Here is the resulting recipe that I used to build the model. (I replaced the default recipe in the Create ML Model wizard.)


  "groups": {
    "NUMERIC_VARS_NORM": "group('Intl_Charge','Night_Calls','Day_Calls','Eve_Calls','Eve_Mins','Intl_Mins','VMail_Message','Intl_Calls','Day_Mins','Night_Mins','Day_Charge','Night_Charge','Eve_Charge','Account_Length')"
  "assignments": {},
  "outputs": [

For recipe syntax, see the Amazon ML documentation.

Model evaluation

After training the model, Amazon ML automatically evaluates it. Remember that 30% of the data was set aside to form the testing dataset, which wasn’t examined during training. Amazon ML runs the model against the testing dataset and compares known values of the Churn? attribute for this testing dataset with those predicted by the model. The result of the evaluation consists of the distribution of model predictions over the testing dataset. It summarizes the evaluation with four important statistics relative to the total number of predictions: the percentage of true negatives (TN), true positives (TP), false negatives (FN), and false positives (FP). These stats are often presented in the form of a , as follows.


The binary classification model actually produces a score between 0 and 1, instead of giving me a truly binary response. This gives me a chance to further tune predictions by selecting a threshold, or a cutoff score, that the service will use to give me the final prediction. By default, this threshold is set at 0.5. The Amazon ML console allows you to interactively change the threshold by showing you how a given setting affects the four statistics.

The sum of false positive and false negative percentages gives us the total error percentage; in other words, the percentage of records of the testing dataset for which the model made a prediction mistake. The console also shows this combined error statistic, along with other ways to look at the same basic information, such as Precision and Recall.

As I move the slider to find the best threshold, all of the statistics change dynamically. Naturally, my first thought is to find the cutoff value that minimizes the percentage of errors my model produces. As I drag the slider, I note that the lowest error percentage I can get is 14.5% (8.9% false negatives + 5.6% false positives), when the cutoff is set to 0.3:


At first, the result appears to be disappointing. (If the meaning of the chart is not quite clear, see AWS documentation for Binary Model Insights. Remember that I started with a distribution of the target attribute of 14.49% of customers who churn. Put differently, if I don’t use Amazon ML and simply assume that no customer is ever going to churn, I would be wrong by roughly the same percentage!

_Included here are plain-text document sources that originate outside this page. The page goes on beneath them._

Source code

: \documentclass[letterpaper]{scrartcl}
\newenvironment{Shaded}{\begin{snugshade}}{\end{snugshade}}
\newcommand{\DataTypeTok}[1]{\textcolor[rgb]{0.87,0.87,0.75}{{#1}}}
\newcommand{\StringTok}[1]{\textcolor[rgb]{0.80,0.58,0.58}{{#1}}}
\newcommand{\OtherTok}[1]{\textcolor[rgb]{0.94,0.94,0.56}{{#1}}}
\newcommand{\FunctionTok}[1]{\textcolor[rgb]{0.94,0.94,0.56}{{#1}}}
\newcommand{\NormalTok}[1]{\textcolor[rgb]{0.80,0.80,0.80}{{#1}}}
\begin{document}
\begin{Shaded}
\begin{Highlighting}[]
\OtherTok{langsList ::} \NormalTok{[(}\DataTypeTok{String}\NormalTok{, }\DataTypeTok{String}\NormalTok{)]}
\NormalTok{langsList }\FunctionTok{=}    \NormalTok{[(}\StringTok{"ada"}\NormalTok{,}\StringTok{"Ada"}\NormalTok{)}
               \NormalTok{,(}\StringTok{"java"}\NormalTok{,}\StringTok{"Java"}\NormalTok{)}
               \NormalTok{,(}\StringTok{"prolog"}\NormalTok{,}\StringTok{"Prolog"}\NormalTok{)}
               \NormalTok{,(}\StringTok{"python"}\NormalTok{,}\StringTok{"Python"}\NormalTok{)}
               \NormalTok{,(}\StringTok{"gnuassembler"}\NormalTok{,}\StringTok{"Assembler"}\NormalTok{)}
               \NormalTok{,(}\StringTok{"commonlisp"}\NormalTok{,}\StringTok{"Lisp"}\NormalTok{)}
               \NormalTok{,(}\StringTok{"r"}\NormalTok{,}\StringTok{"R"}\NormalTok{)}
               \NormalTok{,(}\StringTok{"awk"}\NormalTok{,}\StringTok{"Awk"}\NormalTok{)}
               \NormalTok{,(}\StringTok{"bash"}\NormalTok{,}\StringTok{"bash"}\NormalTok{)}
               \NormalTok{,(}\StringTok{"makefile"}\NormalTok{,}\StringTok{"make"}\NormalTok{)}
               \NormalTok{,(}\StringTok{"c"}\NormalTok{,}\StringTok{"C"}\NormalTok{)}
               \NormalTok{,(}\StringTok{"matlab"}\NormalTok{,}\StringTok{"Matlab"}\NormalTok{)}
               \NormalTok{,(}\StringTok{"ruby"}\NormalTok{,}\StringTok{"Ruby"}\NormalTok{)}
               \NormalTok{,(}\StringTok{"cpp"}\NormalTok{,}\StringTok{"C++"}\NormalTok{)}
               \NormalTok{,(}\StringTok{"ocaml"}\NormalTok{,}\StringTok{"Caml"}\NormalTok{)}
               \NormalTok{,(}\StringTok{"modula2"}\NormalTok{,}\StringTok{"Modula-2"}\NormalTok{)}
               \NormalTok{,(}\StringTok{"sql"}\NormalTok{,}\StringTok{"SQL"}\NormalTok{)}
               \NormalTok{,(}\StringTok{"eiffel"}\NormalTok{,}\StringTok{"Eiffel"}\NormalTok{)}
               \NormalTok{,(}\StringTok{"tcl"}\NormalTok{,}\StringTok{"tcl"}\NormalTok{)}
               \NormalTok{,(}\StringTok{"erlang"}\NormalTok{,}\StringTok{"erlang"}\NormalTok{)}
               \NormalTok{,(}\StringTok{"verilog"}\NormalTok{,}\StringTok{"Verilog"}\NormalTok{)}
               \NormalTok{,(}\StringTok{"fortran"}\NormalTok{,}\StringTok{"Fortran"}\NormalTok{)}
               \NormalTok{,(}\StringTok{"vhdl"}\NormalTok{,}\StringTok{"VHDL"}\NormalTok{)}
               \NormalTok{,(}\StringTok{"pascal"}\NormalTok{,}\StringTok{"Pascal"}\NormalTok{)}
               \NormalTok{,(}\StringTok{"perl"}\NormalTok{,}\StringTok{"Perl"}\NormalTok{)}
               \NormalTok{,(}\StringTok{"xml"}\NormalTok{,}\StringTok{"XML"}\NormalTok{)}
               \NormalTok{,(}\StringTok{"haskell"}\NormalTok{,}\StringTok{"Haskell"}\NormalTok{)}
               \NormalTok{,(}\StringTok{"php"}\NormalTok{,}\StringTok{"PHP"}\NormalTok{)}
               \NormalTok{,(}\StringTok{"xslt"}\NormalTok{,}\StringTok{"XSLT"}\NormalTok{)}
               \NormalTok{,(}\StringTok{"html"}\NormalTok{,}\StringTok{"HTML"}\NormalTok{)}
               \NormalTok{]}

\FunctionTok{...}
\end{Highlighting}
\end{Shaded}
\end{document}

Looking at the chart, it seems like the model is assigning scores that are closer to 0 (no churn) for a substantial number of customers that are known to be churning (solid black line). Likewise, there are still many non-churning customers with scores closer to 1 (churn), to the right of the threshold. The chart is messy and is far from the ideal, where scores for one class clearly gravitate toward 0 and for the other class toward 1, with little overlap between the two.

Overall, this seems like a useless result. But is it? Read on.

Relative cost of errors

Any practical binary classification problem is likely to produce a similarly messy chart. That by itself isn’t a problem. After all, if the scores for two classes are really easy to separate, the problem probably isn’t very hard to begin with and might even be solvable with simple rules instead of ML.

More important, if I put an ML model into production, there are costs associated with the model erroneously assigning false positives and false negatives. I also need to look at similar costs associated with correct predictions of true positives and true negatives.  Because the choice of the threshold affects all four of these statistics, I need to consider the relative costs to the business for each of these four outcomes for each prediction.

Assigning costs

What are the costs for my problem of mobile operator churn? The costs, of course, depend on the specific actions that the business takes. I will make some assumptions here.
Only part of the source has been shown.